It had happened in the instant of turning. Before, still diving, she had been afraid, of the dark, of the cold, of going too deep to return, ordinary flesh-and-blood fears. This, filling her body as she forced her way upward, was terror. It was as if the cold and the dark had made themselves into a thing, alive, but huge as the immense underdeeps, dark beyond black, cold beyond ice, something that had been waiting there for the lovers to fall into its ice and dark, but now, now that she was dragging them back . . . She had not let go only because the nightmare had locked the muscles of her grip like iron.

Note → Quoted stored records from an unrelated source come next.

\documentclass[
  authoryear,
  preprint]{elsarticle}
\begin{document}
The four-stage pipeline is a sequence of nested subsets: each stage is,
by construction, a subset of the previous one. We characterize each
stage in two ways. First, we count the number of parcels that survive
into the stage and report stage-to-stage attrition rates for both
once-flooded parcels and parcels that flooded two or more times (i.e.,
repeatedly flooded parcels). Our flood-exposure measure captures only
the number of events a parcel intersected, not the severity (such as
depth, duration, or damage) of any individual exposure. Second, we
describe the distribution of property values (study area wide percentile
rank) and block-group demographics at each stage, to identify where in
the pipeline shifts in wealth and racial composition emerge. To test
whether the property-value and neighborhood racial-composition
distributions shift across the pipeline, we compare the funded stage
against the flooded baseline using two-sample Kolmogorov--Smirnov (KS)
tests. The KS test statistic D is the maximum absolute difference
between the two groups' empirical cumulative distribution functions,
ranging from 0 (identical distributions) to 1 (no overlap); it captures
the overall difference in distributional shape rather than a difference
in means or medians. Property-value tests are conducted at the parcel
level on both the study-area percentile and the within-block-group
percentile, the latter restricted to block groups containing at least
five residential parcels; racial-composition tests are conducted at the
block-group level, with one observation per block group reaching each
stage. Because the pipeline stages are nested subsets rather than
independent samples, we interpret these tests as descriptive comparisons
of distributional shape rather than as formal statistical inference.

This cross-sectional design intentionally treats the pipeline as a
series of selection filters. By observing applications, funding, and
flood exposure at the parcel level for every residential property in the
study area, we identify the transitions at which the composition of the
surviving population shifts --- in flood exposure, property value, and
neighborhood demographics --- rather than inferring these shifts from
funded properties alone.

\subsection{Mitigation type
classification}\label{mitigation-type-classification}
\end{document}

She did not notice passing through the limit. Something broke into her nightmare, a soft touch against her cheek, Carn’s querying snout. And it was no longer dark. Almost, but not quite. In wonder she looked up and saw that though she was still many lengths deep she could see far above her the ripple-pattern of the sunlit waves. She was exhausted, her heart thundering, her gills aching with the effort to sift the rush of water. There was a pain in her hand from the ferocity of her grip, and a fierce ache running up her arm from the wrenching weight she had dragged from below. She looked down and made out that she was holding the scabbard of a sword, still fastened to its belt, and the belt was buckled round the bodies of the two airfolk she had seen leap from the ship.
They wavered below her, a man and a woman, he in dark armour, she in a strange white covering which hid all but her head and her hands. (Merfolk wear armour if they need to but have no use for clothes.) This covering had glittered in the sun, and glinted now in the dimness, because it was sewn with innumerable seed pearls, among which were fastened many greater jewels. The faces were calm and pale, their eyes open but unseeing. The woman’s dark hair floated all around them.
I am too late, thought Ailsa. They are dead. But still it did not cross her mind to leave them to drift down into the cold and dark below, and the things of cold and dark that waited for them there.
Carn was fidgety, but Ailsa murmured to steady him while she made her arrangements. She slid the sword into the scabbard to get it out of the way, unclipped the lead rope and ran it through the shoulder strap of the man’s swordbelt, and then clipped it to the load hook so that Carn could take the weight. Now with both hands free she found the buckles on the man’s armour and undid them. The thigh-pieces came loose and fell, but the body armour was held fast by the sword belt. She tied the loose end of the lead rope round the woman’s chest, beneath the arms, and, supporting the man’s weight in the crook of her elbow, managed to undo the buckle. The body armour was hinged at the shoulders, like a clam shell, with a hole for the man’s neck. She eased the contraption over his head and let it fall. Below it she found that he too was wearing a covering, a soft brown stuff like cured sharkskin. She refastened his swordbelt round him, and retied the lead rope round his chest so that the two bodies, almost weightless now without the armour, floated side by side from the load hook. Finally she adjusted the harness as best she could to balance her own body against the trailing load, and clipped herself in. Before she flicked her tail to set Carn going, she cast a look down into the black deeps beneath her.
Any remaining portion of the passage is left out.